Second: What is Yum’s position in China? Not as strong as it used to be.
Sales have stagnated the last two years for reasons almost entirely the fault of Yum. KFC and Pizza Hut locations in China (Taco Bell isn’t in the country) were hit last year by a food safety scandal after food supplier OSI Group was accused of sending expired meat to McDonalds, KFC, Starbucks, and other Western chains in China. Being the largest foreign fast food chain China, KFC received a lot of heat in the coverage of the scandal, and deservedly so. At the time, Richard Brubaker, founder of consultancy Collective Responsibility and adjunct professor of sustainability at the China-Europe International Business School in Shanghai, told me that Yum had more than 1,000 meat suppliers in the country. China’s food safety inspections are notoriously weak, so Brubaker blamed Yum and others for not ensuring their suppliers were following the rules. “If you know the government is not up to par, it’s on you,” he told me. After the scandal broke, Yum stopped using the supplier and said in a statement, “We will not tolerate any violations of government laws and regulations from our suppliers.”
It’s not as if KFC didn’t have experience in tough foreign markets: In South Africa, for instance, KFC only uses free-range chickens after customers demanded it.
The Yum China business also recently replaced a retiring executive, Sam Su, who built KFC into the biggest Western chain in China. Consultants in Beijing consider Su the country’s best executive.
So it’s fair to say Yum has lost some of its sparkle in China, a place an executive called “an absolute gold mine for us” in 2003, the WSJ notes.
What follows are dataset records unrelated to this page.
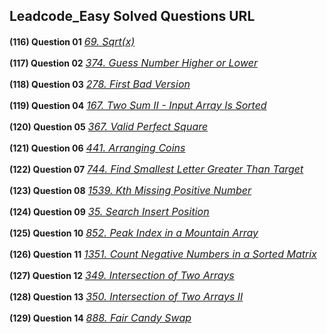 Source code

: ## Leadcode_Easy Solved Questions URL

**(116) Question 01** <a href="https://leetcode.com/problems/sqrtx/submissions/923762747/" target="_blank" style="font-size: 16px;dispaly:inline-block;">_69. Sqrt(x)_</a> <br/>

**(117) Question 02** <a href="https://leetcode.com/problems/guess-number-higher-or-lower/submissions/923785045/" target="_blank" style="font-size: 16px;dispaly:inline-block;">_374. Guess Number Higher or Lower_</a> <br/>

**(118) Question 03** <a href="https://leetcode.com/problems/first-bad-version/submissions/923813018/" target="_blank" style="font-size: 16px;dispaly:inline-block;">_278. First Bad Version_</a> <br/>

**(119) Question 04** <a href="https://leetcode.com/problems/two-sum-ii-input-array-is-sorted/submissions/923851303/" target="_blank" style="font-size: 16px;dispaly:inline-block;">_167. Two Sum II - Input Array Is Sorted_</a> <br/>

**(120) Question 05** <a href="https://leetcode.com/problems/valid-perfect-square/submissions/923858332/" target="_blank" style="font-size: 16px;dispaly:inline-block;">_367. Valid Perfect Square_</a> <br/>

**(121) Question 06** <a href="https://leetcode.com/problems/arranging-coins/submissions/924148378/" target="_blank" style="font-size: 16px;dispaly:inline-block;">_441. Arranging Coins_</a> <br/>

**(122) Question 07** <a href="https://leetcode.com/problems/find-smallest-letter-greater-than-target/submissions/924172771/" target="_blank" style="font-size: 16px;dispaly:inline-block;">_744. Find Smallest Letter Greater Than Target_</a> <br/>

**(123) Question 08** <a href="https://leetcode.com/problems/kth-missing-positive-number/submissions/924202772/" target="_blank" style="font-size: 16px;dispaly:inline-block;">_1539. Kth Missing Positive Number_</a> <br/> 
 
**(124) Question 09** <a href="https://leetcode.com/problems/search-insert-position/submissions/924263962/" target="_blank" style="font-size: 16px;dispaly:inline-block;">_35. Search Insert Position_</a> <br/> 
 
**(125) Question 10** <a href="https://leetcode.com/problems/peak-index-in-a-mountain-array/submissions/" target="_blank" style="font-size: 16px;dispaly:inline-block;">_852. Peak Index in a Mountain Array_</a> <br/> 
 
**(126) Question 11** <a href="https://leetcode.com/problems/count-negative-numbers-in-a-sorted-matrix/submissions/924643507/" target="_blank" style="font-size: 16px;dispaly:inline-block;">_1351. Count Negative Numbers in a Sorted Matrix_</a> <br/>
 
**(127) Question 12** <a href="https://leetcode.com/problems/intersection-of-two-arrays/submissions/924663865/" target="_blank" style="font-size: 16px;dispaly:inline-block;">_349. Intersection of Two Arrays_</a> <br/>
 
**(128) Question 13** <a href="https://leetcode.com/problems/intersection-of-two-arrays-ii/submissions/924685248/" target="_blank" style="font-size: 16px;dispaly:inline-block;">_350. Intersection of Two Arrays II_</a> <br/>
 
**(129) Question 14** <a href="https://leetcode.com/problems/fair-candy-swap/submissions/924959628/" target="_blank" style="font-size: 16px;dispaly:inline-block;">_888. Fair Candy Swap_</a> <br/>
But down cycles hit any business operating anywhere. Nike, for instance, which earns 10% of revenues in China and counts the country as its biggest growth market, went through a terrible stretch in 2013 when huge inventory surpluses resulted from stale styles. Sales didn’t rise for the better part of two years, including a three-quarter stretch of negative sales growth in its hottest region. Nike revamped its styles, and now the Greater China market is back to posting the top growth among its biggest regions.
The difference between Nike and Yum, and the reason Yum’s announced spinoff is less a trend than company-specific, is that fast food is at its heart a franchise business. Instead of sinking capital into tens of thousands of stores, McDonalds, KFC, Taco Bell and others charge franchise royalties in the U.S. The same concept is behind the spinoff: The entire Yum China business will still function as a kind of massive franchise, sending an as-yet-unannounced royalty back to Yum.
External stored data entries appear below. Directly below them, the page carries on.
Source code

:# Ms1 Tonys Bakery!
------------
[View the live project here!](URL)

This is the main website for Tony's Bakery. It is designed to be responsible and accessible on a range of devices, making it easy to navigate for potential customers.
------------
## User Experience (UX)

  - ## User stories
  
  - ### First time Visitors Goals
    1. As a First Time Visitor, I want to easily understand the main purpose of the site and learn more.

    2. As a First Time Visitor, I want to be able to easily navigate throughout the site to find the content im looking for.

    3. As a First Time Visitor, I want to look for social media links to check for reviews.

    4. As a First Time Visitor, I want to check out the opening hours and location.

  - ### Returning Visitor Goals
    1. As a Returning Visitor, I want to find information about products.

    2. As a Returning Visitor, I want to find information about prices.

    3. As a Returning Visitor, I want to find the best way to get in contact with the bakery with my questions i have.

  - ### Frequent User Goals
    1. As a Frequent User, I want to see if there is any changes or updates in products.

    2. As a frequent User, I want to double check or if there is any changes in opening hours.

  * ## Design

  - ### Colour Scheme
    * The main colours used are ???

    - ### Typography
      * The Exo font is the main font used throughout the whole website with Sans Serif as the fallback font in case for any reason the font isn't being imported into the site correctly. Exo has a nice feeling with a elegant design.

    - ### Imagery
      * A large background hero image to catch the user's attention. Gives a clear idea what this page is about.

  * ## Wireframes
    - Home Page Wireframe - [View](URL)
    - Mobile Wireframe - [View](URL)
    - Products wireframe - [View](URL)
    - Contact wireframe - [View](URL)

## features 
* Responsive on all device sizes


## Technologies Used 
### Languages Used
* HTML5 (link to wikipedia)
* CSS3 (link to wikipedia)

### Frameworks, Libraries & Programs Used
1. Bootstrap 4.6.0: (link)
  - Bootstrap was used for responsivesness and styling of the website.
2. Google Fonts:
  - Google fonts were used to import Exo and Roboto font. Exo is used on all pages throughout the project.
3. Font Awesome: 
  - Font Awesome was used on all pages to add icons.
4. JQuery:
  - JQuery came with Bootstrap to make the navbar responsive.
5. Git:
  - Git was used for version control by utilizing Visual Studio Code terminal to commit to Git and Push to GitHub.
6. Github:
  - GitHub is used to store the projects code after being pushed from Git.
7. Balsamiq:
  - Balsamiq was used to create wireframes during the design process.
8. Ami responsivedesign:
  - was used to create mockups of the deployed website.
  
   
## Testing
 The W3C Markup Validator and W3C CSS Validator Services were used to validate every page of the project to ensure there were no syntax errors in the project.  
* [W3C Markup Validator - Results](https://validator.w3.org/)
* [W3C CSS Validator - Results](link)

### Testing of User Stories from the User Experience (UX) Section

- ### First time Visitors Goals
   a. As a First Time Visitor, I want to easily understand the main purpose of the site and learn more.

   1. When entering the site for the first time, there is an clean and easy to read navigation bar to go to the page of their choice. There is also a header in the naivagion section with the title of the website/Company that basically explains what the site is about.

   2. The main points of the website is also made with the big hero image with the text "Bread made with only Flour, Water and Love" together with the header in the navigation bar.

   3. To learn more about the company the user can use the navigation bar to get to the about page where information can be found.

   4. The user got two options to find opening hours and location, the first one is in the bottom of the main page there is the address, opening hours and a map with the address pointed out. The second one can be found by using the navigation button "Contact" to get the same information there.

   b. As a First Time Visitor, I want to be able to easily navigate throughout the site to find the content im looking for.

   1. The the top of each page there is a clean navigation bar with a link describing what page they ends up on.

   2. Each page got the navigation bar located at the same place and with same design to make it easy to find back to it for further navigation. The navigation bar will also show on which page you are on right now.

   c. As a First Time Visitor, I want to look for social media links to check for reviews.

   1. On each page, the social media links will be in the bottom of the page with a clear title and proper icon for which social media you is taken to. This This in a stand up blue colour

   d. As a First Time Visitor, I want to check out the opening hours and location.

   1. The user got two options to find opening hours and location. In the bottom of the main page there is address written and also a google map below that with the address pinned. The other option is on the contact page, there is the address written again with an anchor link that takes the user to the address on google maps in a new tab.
After a spinoff, Yum stockholders may not experience the risks of China’s market, but they’re also less leveraged to the China business’s comeback, should it happen. KFC has spent more than a year improving its restaurants in China, which are still considered nice places to eat, if not as exciting as they were in the 1990s, by middle-class Chinese.
That’s one reason Western companies are unlikely to follow Yum’s decision. Another is that Volkswagen, General Motors, and Apple, which receive a large portion of their revenues from China operations, don’t have China operations that can function as separate companies like Yum’s can.